The development of AI agents

Sonya Huang: Agents are a topic that everyone is paying a lot of attention to at the moment. Since the rise of LLMs (large language models), you've been at the forefront of agent building. Can you tell us a little bit about the definition of an agent?

Harrison Chase: It's tricky to define an agent. People may have a different understanding of it, and that's normal because we're still in the early stages of LLM and agent-related development.

My personal understanding is that the agent is the LLM that determines the control flow of the application.

For example, in a traditional RAG (Retrieval Enhanced Generation) chain, the process is preset: a search query is generated, a document is retrieved, an answer is generated, and finally fed back to the user.

The agent, on the other hand, puts the LLM at the center and lets it decide what to do next. Sometimes it initiates a search, sometimes it responds directly to the user, and may even query multiple times until it comes up with an answer. LLMs dynamically determine the entire process.

The use of tools is also an important feature of an agent. When an LLM decides to act, it usually calls a different tool to do so. In addition, memory is key, as the LLM needs to remember previous actions when it determines the next step.

At its core, the core of an agent is to let the LLM determine the control flow of the application.

Pat Grady: A lot of what you mentioned has to do with "decision-making", and I wonder if an agent is just a way of acting? Do the two complement each other? Is the agent's behavior more biased towards one direction?

Harrison Chase: I think they really go hand in hand. Many of the agent's behaviors are essentially deciding how to act, and the difficulty in this process is finding the right action. Therefore, solving the problem of "decision-making" usually also solves the problem of "action". Once the decision is made, the LLM system performs the appropriate action and feeds back the results.

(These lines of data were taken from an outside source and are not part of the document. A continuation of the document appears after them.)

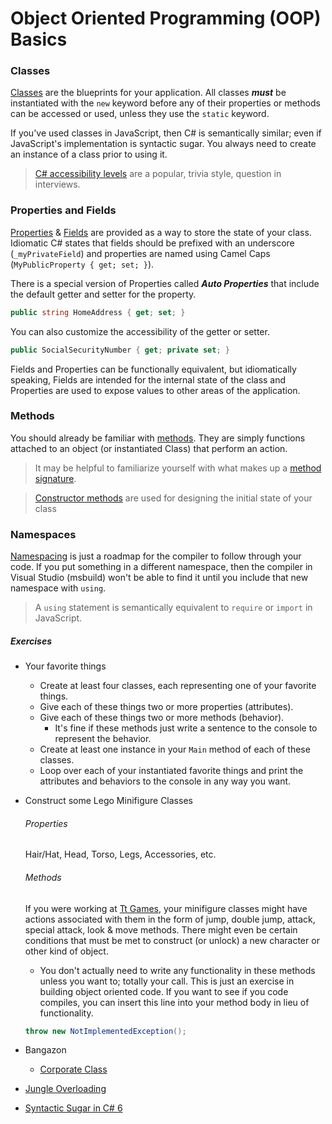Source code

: # Object Oriented Programming (OOP) Basics

### Classes
[Classes](https://github.com/nss-evening-cohort-7/bangazon-inc/blob/master/orientation/03_CLASSES.md) are the blueprints for your application. All classes _**must**_ be instantiated with the `new` keyword before any of their properties or methods can be accessed or used, unless they use the `static` keyword.

If you've used classes in JavaScript, then C# is semantically similar; even if JavaScript's implementation is syntactic sugar. You always need to create an instance of a class prior to using it.

> [C# accessibility levels](https://docs.microsoft.com/en-us/dotnet/csharp/language-reference/keywords/accessibility-levels) are a popular, trivia style, question in interviews.

### Properties and Fields
[Properties](https://docs.microsoft.com/en-us/dotnet/csharp/programming-guide/classes-and-structs/properties) & [Fields](https://docs.microsoft.com/en-us/dotnet/csharp/programming-guide/classes-and-structs/fields) are provided as a way to store the state of your class. Idiomatic C# states that fields should be prefixed with an underscore (`_myPrivateField`) and properties are named using Camel Caps (`MyPublicProperty { get; set; }`).

There is a special version of Properties called _**Auto Properties**_ that include the default getter and setter for the property.
```cs
public string HomeAddress { get; set; }
```
You can also customize the accessibility of the getter or setter.
```cs
public SocialSecurityNumber { get; private set; }
```

Fields and Properties can be functionally equivalent, but idiomatically speaking, Fields are intended for the internal state of the class and Properties are used to expose values to other areas of the application.

### Methods
You should already be familiar with [methods](https://github.com/nss-evening-cohort-7/bangazon-inc/blob/master/orientation/04_METHODS.md). They are simply functions attached to an object (or instantiated Class) that perform an action.

> It may be helpful to familiarize yourself with what makes up a [method signature](https://docs.microsoft.com/en-us/dotnet/csharp/programming-guide/classes-and-structs/methods).

> [Constructor methods](https://github.com/nss-evening-cohort-7/bangazon-inc/blob/master/concepts/csharp-language/constructor-methods.md) are used for designing the initial state of your class

### Namespaces
[Namespacing](https://github.com/nss-evening-cohort-7/bangazon-inc/blob/master/orientation/05_NAMESPACING.md) is just a roadmap for the compiler to follow through your code. If you put something in a different namespace, then the compiler in Visual Studio (msbuild) won't be able to find it until you include that new namespace with `using`.
> A `using` statement is semantically equivalent to `require` or `import` in JavaScript.

##### Exercises

- Your favorite things
	- Create at least four classes, each representing one of your favorite things.
	- Give each of these things two or more properties (attributes).
	- Give each of these things two or more methods (behavior).
		- It's fine if these methods just write a sentence to the console to represent the behavior.
	- Create at least one instance in your `Main` method of each of these classes.
	- Loop over each of your instantiated favorite things and print the attributes and behaviors to the console in any way you want.

- Construct some Lego Minifigure Classes
	###### Properties

	Hair/Hat, Head, Torso, Legs, Accessories, etc.

	###### Methods

	If you were working at [Tt Games](http://www.ttgames.com/), your minifigure classes might have actions associated with them in the form of jump, double jump, attack, special attack, look & move methods.
	There might even be certain conditions that must be met to construct (or unlock) a new character or other kind of object.
	- You don't actually need to write any functionality in these methods unless you want to; totally your call. This is just an exercise in building object oriented code. If you want to see if you code compiles, you can insert this line into your method body in lieu of functionality.
	```cs
	throw new NotImplementedException();
	```

- Bangazon
	- [Corporate Class](https://github.com/nss-evening-cohort-7/bangazon-inc/blob/master/orientation/exercises/05_CLASSES.md)

- [Jungle Overloading](https://github.com/nss-evening-cohort-7/bangazon-inc/blob/master/orientation/exercises/bangazon/BANGAZON_03.md)

- [Syntactic Sugar in C# 6](https://github.com/nss-evening-cohort-7/bangazon-inc/blob/master/orientation/exercises/06_%20EXPRESSION_FN_MEMBERS.md)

Sonya Huang: The main difference between agents and chains is that LLMs autonomously decide the next step, rather than pre-set steps. Is this distinction accurate?

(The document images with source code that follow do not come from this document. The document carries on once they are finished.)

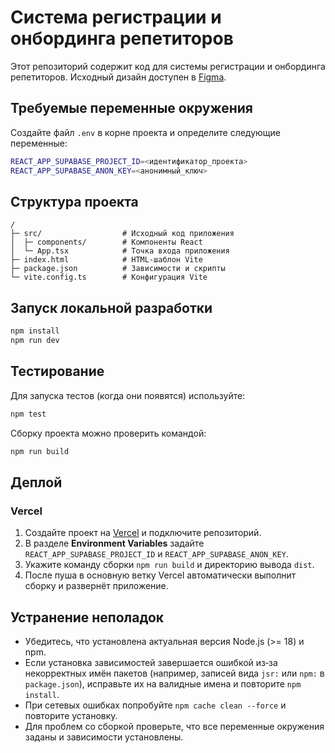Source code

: # Система регистрации и онбординга репетиторов

Этот репозиторий содержит код для системы регистрации и онбординга репетиторов. Исходный дизайн доступен в [Figma](https://www.figma.com/design/9Gph0vKQtqOHXGFvWdK6yS/%D0%A1%D0%B8%D1%81%D1%82%D0%B5%D0%BC%D0%B0-%D1%80%D0%B5%D0%B3%D0%B8%D1%81%D1%82%D1%80%D0%B0%D1%86%D0%B8%D0%B8-%D0%B8-%D0%BE%D0%BD%D0%B1%D0%BE%D1%80%D0%B4%D0%B8%D0%BD%D0%B3%D0%B0-%D1%80%D0%B5%D0%BF%D0%B5%D1%82%D0%B8%D1%82%D0%BE%D1%80%D0%BE%D0%B2).

## Требуемые переменные окружения

Создайте файл `.env` в корне проекта и определите следующие переменные:

```bash
REACT_APP_SUPABASE_PROJECT_ID=<идентификатор_проекта>
REACT_APP_SUPABASE_ANON_KEY=<анонимный_ключ>
```

## Структура проекта

```
/
├─ src/                  # Исходный код приложения
│  ├─ components/        # Компоненты React
│  └─ App.tsx            # Точка входа приложения
├─ index.html            # HTML-шаблон Vite
├─ package.json          # Зависимости и скрипты
└─ vite.config.ts        # Конфигурация Vite
```

## Запуск локальной разработки

```bash
npm install
npm run dev
```

## Тестирование

Для запуска тестов (когда они появятся) используйте:

```bash
npm test
```

Сборку проекта можно проверить командой:

```bash
npm run build
```

## Деплой

### Vercel

1. Создайте проект на [Vercel](https://vercel.com/) и подключите репозиторий.
2. В разделе **Environment Variables** задайте `REACT_APP_SUPABASE_PROJECT_ID` и `REACT_APP_SUPABASE_ANON_KEY`.
3. Укажите команду сборки `npm run build` и директорию вывода `dist`.
4. После пуша в основную ветку Vercel автоматически выполнит сборку и развернёт приложение.

## Устранение неполадок

- Убедитесь, что установлена актуальная версия Node.js (>= 18) и npm.
- Если установка зависимостей завершается ошибкой из‑за некорректных имён пакетов (например, записей вида `jsr:` или `npm:` в `package.json`), исправьте их на валидные имена и повторите `npm install`.
- При сетевых ошибках попробуйте `npm cache clean --force` и повторите установку.
- Для проблем со сборкой проверьте, что все переменные окружения заданы и зависимости установлены.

Harrison Chase: yes, that's a good description. Actually, though, there are different levels. For example, a simple router might do the path selection in the chain, and while the LLM is still making the decision, this is only the basic application. Completely autonomous agents are at the other extreme. Overall, there are some nuances and grey areas.

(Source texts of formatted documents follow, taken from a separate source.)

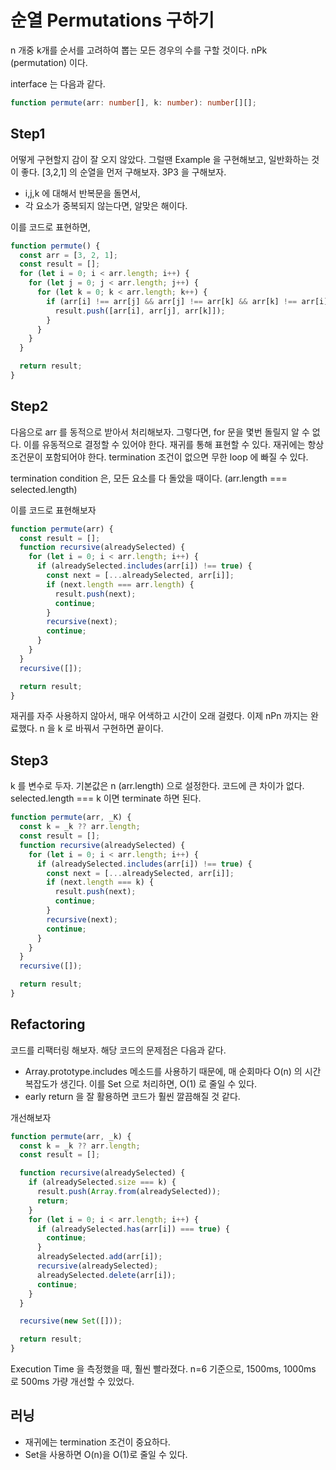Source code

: # 순열 Permutations 구하기

n 개중 k개를 순서를 고려하여 뽑는 모든 경우의 수를 구할 것이다. nPk (permutation) 이다.

interface 는 다음과 같다.

```ts
function permute(arr: number[], k: number): number[][];
```

## Step1

어떻게 구현할지 감이 잘 오지 않았다. 그럴땐 Example 을 구현해보고, 일반화하는 것이 좋다.
[3,2,1] 의 순열을 먼저 구해보자. 3P3 을 구해보자.

- i,j,k 에 대해서 반복문을 돌면서,
- 각 요소가 중복되지 않는다면, 알맞은 해이다.

이를 코드로 표현하면,

```js
function permute() {
  const arr = [3, 2, 1];
  const result = [];
  for (let i = 0; i < arr.length; i++) {
    for (let j = 0; j < arr.length; j++) {
      for (let k = 0; k < arr.length; k++) {
        if (arr[i] !== arr[j] && arr[j] !== arr[k] && arr[k] !== arr[i]) {
          result.push([arr[i], arr[j], arr[k]]);
        }
      }
    }
  }

  return result;
}
```

## Step2

다음으로 arr 를 동적으로 받아서 처리해보자.
그렇다면, for 문을 몇번 돌릴지 알 수 없다. 이를 유동적으로 결정할 수 있어야 한다. 재귀를 통해 표현할 수 있다. 재귀에는 항상 조건문이 포함되어야 한다. termination 조건이 없으면 무한 loop 에 빠질 수 있다.

termination condition 은, 모든 요소를 다 돌았을 때이다. (arr.length === selected.length)

이를 코드로 표현해보자

```js
function permute(arr) {
  const result = [];
  function recursive(alreadySelected) {
    for (let i = 0; i < arr.length; i++) {
      if (alreadySelected.includes(arr[i]) !== true) {
        const next = [...alreadySelected, arr[i]];
        if (next.length === arr.length) {
          result.push(next);
          continue;
        }
        recursive(next);
        continue;
      }
    }
  }
  recursive([]);

  return result;
}
```

재귀를 자주 사용하지 않아서, 매우 어색하고 시간이 오래 걸렸다.
이제 nPn 까지는 완료했다. n 을 k 로 바꿔서 구현하면 끝이다.

## Step3

k 를 변수로 두자. 기본값은 n (arr.length) 으로 설정한다. 코드에 큰 차이가 없다. selected.length === k 이면 terminate 하면 된다.

```js
function permute(arr, _K) {
  const k = _k ?? arr.length;
  const result = [];
  function recursive(alreadySelected) {
    for (let i = 0; i < arr.length; i++) {
      if (alreadySelected.includes(arr[i]) !== true) {
        const next = [...alreadySelected, arr[i]];
        if (next.length === k) {
          result.push(next);
          continue;
        }
        recursive(next);
        continue;
      }
    }
  }
  recursive([]);

  return result;
}
```

## Refactoring

코드를 리팩터링 해보자. 해당 코드의 문제점은 다음과 같다.

- Array.prototype.includes 메소드를 사용하기 때문에, 매 순회마다 O(n) 의 시간복잡도가 생긴다. 이를 Set 으로 처리하면, O(1) 로 줄일 수 있다.
- early return 을 잘 활용하면 코드가 훨씬 깔끔해질 것 같다.

개선해보자

```js
function permute(arr, _k) {
  const k = _k ?? arr.length;
  const result = [];

  function recursive(alreadySelected) {
    if (alreadySelected.size === k) {
      result.push(Array.from(alreadySelected));
      return;
    }
    for (let i = 0; i < arr.length; i++) {
      if (alreadySelected.has(arr[i]) === true) {
        continue;
      }
      alreadySelected.add(arr[i]);
      recursive(alreadySelected);
      alreadySelected.delete(arr[i]);
      continue;
    }
  }

  recursive(new Set([]));

  return result;
}
```

Execution Time 을 측정했을 때, 훨씬 빨라졌다. n=6 기준으로, 1500ms, 1000ms 로 500ms 가량 개선할 수 있었다.

## 러닝

- 재귀에는 termination 조건이 중요하다.
- Set을 사용하면 O(n)을 O(1)로 줄일 수 있다.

Sonya Huang: See, it's interesting that agents range from partial control to fully autonomous decision-making. What role do you think LangChain plays in the agent ecosystem?

Harrison Chase: Our focus right now is to make it easier for people to create agents in between. We found that the most effective agents are often located in this middle ground. While fully autonomous agents are attractive and have prototypes, they often deviate from expectations. Therefore, our work is focused on the "orchestration layer" in order to build agents that are flexible but still have some constraints. If you want to dig deeper, we can talk about it again. But overall, LangChain's vision is to be an orchestration framework.

Sonya Huang: I remember around March 2023, autonomous agents like BabyAGI and AutoGPT got a lot of attention, but their first iterations didn't seem to live up to expectations. What do you think is the reason? What is the stage of the agent hype cycle now?

Harrison Chase: It's true that the advent of AutoGPT started a cycle of hype for agents, especially on GitHub. This craze lasts from spring 2023 into summer, after which it cools down slightly. In 2024, we'll start to see some useful applications, such as LangChain's partnership with Elastic to launch production-grade agents like Elastic Assistant and Elastic Agent. These applications, such as Klarna's customer support bots, have sparked more discussion. In addition, companies such as Devon and Cira are also experimenting in the field of agents.

As for the reasons why AutoGPT didn't fully succeed, I think the main reason is that they are too general and lack clear tasks and rules. Businesses expect agents to do more specific work, not just vague autonomous agents. As a result, we're seeing agents more like custom cognitive architectures, which are flexible, but require more engineering investment and development time, which is why these systems didn't exist a year ago.

2

Customize the cognitive framework

Sonya Huang: You mentioned "cognitive architecture" earlier, and I like the way you think about it. Can you explain, what is cognitive architecture? How should we understand it? Is there a proper frame of mind?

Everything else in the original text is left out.